Manning put down his drink abruptly, as though it sickened him. He gave the bartender a look in kind, as though he did, too. He snapped down a coin, turned around, and walked out without saying anything and went somewhere else.

Again he ordered. Again the barman, trying to make him feel at home, began cheerily: “What’s the latest on the jaguar?”

Again Manning put down his drink short, scowled, and turned on his heel.

At the third place he beat the barman to the punch. “I want two things,” he said bitterly. “A whisky and water, and not to hear about the jaguar. Will you do that for me, try not to mention it? I came in here to forget it.” He drew an imaginary line through the air, lengthwise to his own face. “
Terminado
. Finished. It’s over.”

But it wasn’t.

Night brooded enigmatically over Ciudad Real, seeming to hold its breath. Three quarters of a million people, and somewhere in the midst, shadow slim, with velvet tread, and fangs for those who crossed its ill-omened path—

 

II. Teresa Delgado

 

Even the Senora Delgado’s trusty broom handle, that persuader of last resource, seemed to have very little effect tonight in getting her oldest girl to do her bidding. She reached threateningly toward it, and that alone was usually sufficient impetus to start her toward the door. Tonight it failed to. Next she picked it up and brandished it. Even that failed. She finally was driven to actually swinging it at the recalcitrant one’s calves in order to drive her before her. Even this was a partial failure. The girl simply moved nimbly from side to side, but gave very little ground. Most of the light passes struck emptily against the wall, the girl avoiding being in the way each time.
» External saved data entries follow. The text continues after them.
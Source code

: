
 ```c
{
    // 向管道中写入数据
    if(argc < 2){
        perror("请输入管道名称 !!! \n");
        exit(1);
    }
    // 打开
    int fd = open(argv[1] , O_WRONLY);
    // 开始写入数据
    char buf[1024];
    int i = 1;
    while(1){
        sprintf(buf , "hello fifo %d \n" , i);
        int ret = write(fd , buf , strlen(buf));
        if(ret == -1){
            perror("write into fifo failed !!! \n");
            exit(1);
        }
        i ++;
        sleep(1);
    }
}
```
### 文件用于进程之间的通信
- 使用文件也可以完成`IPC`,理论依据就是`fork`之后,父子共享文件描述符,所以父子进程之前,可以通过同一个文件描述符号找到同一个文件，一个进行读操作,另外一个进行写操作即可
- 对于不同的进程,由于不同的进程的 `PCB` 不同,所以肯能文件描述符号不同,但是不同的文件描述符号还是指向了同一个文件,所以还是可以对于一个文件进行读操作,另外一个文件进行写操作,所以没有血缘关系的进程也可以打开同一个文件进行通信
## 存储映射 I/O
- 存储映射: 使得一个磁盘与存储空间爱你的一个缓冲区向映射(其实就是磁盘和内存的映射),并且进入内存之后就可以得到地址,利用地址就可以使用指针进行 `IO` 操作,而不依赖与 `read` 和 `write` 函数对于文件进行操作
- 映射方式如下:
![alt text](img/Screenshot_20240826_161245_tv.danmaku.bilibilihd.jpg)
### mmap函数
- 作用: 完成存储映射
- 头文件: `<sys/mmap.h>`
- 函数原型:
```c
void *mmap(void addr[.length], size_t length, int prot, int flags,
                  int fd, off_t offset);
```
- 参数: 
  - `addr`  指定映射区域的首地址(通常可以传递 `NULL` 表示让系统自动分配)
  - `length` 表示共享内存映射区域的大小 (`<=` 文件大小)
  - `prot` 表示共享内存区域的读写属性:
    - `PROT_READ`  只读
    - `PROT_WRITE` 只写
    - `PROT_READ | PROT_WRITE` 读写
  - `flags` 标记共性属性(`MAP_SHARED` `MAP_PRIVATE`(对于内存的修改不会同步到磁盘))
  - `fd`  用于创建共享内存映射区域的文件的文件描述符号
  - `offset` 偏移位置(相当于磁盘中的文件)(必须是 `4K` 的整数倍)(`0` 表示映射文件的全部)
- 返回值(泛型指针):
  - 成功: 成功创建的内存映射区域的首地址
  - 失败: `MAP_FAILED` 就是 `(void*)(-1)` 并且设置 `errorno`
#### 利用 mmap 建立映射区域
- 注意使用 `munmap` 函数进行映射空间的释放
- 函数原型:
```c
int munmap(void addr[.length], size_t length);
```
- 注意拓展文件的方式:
There was always reluctance, dilatoriness, strife, whenever any question of going out on an errand arose. But tonight there was more than that. There was a deadlock, a form of passive resistance. Such opposition had never before been met with. Something stronger than fear of her mother’s light broom whacks seemed to be holding the girl back.

She crouched in implicit unwillingness against the wall, large brilliant black eyes fixed imploringly, yet inscrutably, on her mother the whole time she continued to side-step the broom’s corrective promptings. She was fairly tall for her age, and particularly her racial antecedents; already full-grown in height if not yet in girth. She was about eighteen or seventeen. Or perhaps sixteen; they didn’t keep very strict count of ages in this household. Her skin was the pale gold of wheat, but would probably darken slightly as she grew older. She had donned a
rebozo
* [A shawl, almost invariably blue in color, worn coifed over the head and with one end flung back behind its opposite shoulder.] —the ubiquitous head covering of lower-class Latin American girls and women—as a first step toward going out, but beyond that one preliminary she seemed unwilling or incapable of going.

Her mother began to poke the broom forward at her now, its broadside swipes having failed of effect. She was shrilly denunciatory as she did so. “Three times I have asked you already! Will you go?” She lunged. “Has any other woman in town got such trouble with her children? Why do you afflict me like this, Teresa? What is it that has gotten into you tonight? Is it so much to ask you to bring back a little charcoal from the
tienda
, that your poor father may find his food hot when he comes back from working hard? You could have been there and back already, twice over!”